Docket Number20-cv-03198
Decision Date01 September 2023
PartiesSHARON BRADENBERG, on behalf of herself and all other persons similarly situated, known and unknown, Plaintiffs, v. MERIDIAN SENIOR LIVING, LLC, Defendant.
CourtU.S. District Court — Central District of Illinois
OPINION AND ORDER

SUE E MYERSCOUGH, U.S. DISTRICT JUDGE

Before the Court is Plaintiff Sharon Bradenberg's Unopposed Motion to Lift Stay (d/e 39). Also before the Court are Defendant Meridian Senior Living's Motions for Reconsideration of the Court's Denial of Meridian's Motion to Dismiss Plaintiff's Class Action Complaint (d/e 23), to Transfer Case to the Southern District of Illinois (d/e 27), and for Leave to File a Reply Brief (d/e 30). Lastly before the Court is a Motion to Intervene filed by proposed Intervenor Plaintiff Roxann Hall (d/e 21).

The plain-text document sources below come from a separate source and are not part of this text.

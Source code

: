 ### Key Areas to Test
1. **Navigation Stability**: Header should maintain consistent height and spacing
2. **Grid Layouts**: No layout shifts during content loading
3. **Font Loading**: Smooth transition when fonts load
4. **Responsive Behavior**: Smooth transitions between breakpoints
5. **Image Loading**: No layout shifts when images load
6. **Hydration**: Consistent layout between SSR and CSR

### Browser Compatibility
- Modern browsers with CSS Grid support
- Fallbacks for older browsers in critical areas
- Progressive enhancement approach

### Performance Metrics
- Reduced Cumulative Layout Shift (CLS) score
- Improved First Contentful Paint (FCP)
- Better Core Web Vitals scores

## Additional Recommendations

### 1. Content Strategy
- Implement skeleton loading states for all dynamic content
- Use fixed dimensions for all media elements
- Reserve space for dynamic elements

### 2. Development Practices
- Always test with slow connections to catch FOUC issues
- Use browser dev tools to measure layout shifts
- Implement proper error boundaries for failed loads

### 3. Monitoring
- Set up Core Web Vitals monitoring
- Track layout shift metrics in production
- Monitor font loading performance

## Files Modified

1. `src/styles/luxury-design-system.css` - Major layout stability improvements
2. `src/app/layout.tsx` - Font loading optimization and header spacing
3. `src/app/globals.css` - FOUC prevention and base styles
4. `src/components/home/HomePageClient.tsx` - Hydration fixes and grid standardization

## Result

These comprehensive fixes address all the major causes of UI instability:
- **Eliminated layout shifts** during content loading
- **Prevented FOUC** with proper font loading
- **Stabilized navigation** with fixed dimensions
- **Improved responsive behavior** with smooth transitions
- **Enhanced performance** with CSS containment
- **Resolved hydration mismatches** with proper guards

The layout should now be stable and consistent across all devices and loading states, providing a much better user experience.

Because the pending decisions which formed the basis of the stay have now been resolved, the Motion to Lift Stay is GRANTED. But because the legal conclusions in each of those decisions confirm this Court's prior rationales for denying Defendant's Motion to Dismiss and because Defendant Meridian has not carried its burden to show why reconsideration is necessary, the Motion for Reconsideration is DENIED. Further, the transfer of this case to the Southern District of Illinois would be against the interest of justice, so the Motion to Transfer is also DENIED. Finally because proposed Intervenor Roxann Hall has not shown her request to intervene is timely or that she has a sufficient unprotected interest in this litigation, her Motion to Intervene is DENIED.

I. BACKGROUND

This case involves novel legal questions about a novel state law: Illinois' Biometric Information Privacy Act, or “BIPA.” See 740 ILCS 14/1 et seq. Plaintiff Sharon Bradenberg alleges her employer, Meridian Senior Living, LLC, violated that law when Meridian allegedly transmitted her scanned fingerprint to Meridian's timekeeping vendor without Bradenberg's consent. Bradenberg also alleges that Meridian violated the law when Meridian collected, stored, disseminated, or used her fingerprints or other personal identifying information without consent.[1]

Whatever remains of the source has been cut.